忍術学園が長期休暇に入り、私はドクタケ城で短期のアルバイトを始めた。町で「パート・アルバイト募集」と書かれたドクタケの張り紙を見つけ、なんとなく応募したことがきっかけだ。主な業務は城内の清掃らしいので、私くらいの年齢でも問題ないと判断されたのだろう。とにかくまとまった臨時収入を得られるのはありがたい。そういうわけで今回の休暇は実家には戻らず、学園とドクタケ城を往復することになった。
「そこの君、ちょっといいか」
「はい」
休憩時間にお茶を飲んでいるとドクタケ忍者の一人に声をかけられた。案内されるまま後ろをついて行くと、男はどんどん人気のない場所へ進んでいく。見覚えのない倉庫に辿り着いたところで、ようやく相手の足が止まった。
「……まさかこんなところで会うとは思わなかったよ」
「?」
ドクタケ忍者に知り合いはいないはずだけど、と首を傾げていると相手が振り向きざまにサングラスを外した。
「休暇は実家に帰ると言っていなかったか?」
「あ、利吉さん!」
爽やかな笑顔が眩しいと思ったのも束の間。彼の表情はすぐに苦いものへ変わってしまった。
「ここでのアルバイトはお勧めできないな」
真面目な表情で彼は言葉を続ける。仮にもここはあの悪名高いドクタケ城。どんな危険があるかわからない。今はまだ気づかれていないようだけど、名前ちゃんが忍術学園の生徒だと知られればタダでは帰してもらえないかもしれない、と。
「すみません。

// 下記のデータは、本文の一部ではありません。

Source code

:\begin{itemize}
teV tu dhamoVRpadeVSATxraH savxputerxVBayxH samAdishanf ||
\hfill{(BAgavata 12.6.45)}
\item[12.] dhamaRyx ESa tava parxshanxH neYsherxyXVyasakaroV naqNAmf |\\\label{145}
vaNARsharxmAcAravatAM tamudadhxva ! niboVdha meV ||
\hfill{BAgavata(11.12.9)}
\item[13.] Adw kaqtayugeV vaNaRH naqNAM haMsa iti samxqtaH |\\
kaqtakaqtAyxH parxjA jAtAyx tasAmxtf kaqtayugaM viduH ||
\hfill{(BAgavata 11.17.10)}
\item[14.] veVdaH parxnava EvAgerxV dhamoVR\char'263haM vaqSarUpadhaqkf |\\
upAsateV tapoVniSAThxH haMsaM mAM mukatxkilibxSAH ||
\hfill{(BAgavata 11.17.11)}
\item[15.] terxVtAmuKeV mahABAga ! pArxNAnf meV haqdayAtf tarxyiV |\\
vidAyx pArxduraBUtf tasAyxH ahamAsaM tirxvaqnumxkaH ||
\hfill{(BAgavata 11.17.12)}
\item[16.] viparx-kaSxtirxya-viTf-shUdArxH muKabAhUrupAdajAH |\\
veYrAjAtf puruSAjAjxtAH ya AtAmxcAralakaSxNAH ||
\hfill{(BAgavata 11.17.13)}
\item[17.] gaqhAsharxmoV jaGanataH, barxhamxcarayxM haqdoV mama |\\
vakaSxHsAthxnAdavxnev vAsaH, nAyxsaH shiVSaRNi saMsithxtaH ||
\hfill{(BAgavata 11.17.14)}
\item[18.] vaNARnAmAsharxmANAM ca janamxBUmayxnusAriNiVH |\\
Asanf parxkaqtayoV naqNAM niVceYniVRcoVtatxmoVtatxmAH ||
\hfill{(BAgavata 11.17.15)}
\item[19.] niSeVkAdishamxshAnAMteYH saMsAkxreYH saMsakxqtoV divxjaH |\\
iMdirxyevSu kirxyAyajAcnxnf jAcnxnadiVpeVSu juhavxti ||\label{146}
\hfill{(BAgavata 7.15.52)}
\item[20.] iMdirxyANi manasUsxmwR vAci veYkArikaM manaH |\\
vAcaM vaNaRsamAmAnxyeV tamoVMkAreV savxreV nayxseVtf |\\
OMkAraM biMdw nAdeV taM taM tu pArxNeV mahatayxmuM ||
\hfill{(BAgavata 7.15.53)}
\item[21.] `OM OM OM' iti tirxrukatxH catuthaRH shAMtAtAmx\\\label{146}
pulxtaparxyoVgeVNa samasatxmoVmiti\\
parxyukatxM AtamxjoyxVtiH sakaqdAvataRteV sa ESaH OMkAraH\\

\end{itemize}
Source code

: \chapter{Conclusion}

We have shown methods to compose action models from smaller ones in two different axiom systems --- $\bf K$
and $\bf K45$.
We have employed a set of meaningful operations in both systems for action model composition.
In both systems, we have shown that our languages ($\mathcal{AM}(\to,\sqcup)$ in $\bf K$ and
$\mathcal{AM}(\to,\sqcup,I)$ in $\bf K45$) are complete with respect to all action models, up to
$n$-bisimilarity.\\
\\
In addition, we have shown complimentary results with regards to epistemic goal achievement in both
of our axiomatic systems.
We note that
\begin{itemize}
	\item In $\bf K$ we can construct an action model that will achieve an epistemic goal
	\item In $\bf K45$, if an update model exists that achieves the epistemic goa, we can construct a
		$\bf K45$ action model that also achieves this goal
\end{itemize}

お給料と待遇が良くて」
「気持ちはわかるよ。他のアルバイトの人達も同じことを言っていたからね」
「……」
「いいかい。ここがドクタケ城の中であることを忘れてはいけないよ。充分気をつけて」
私が頷くと利吉さんは懐に入れていたサングラスを再び身に着け、「それじゃあ戻ろうか」と背を向けた。しかし、数歩進んだところで立ち止まって。
「……これでも結構心配してるんだよ」
「え、」
まさか利吉さんにそんなことを言われるとは思わず、何も言えずに固まってしまう。やがて動かない私を不思議に思ったのか「名前ちゃん?」と彼が振り返った。
「あの、えっと、……気をつけます」
もっと他に言うべき言葉があっただろうに、私の口をついて出た言葉はそれだけだった。
「ああ。何か困ったことがあれば、いつでも言ってくれ」
そう言って微笑む利吉さんはやっぱりとても輝いていて、休憩時間が終わっても私の心臓はどきどきと騒がしいままだった。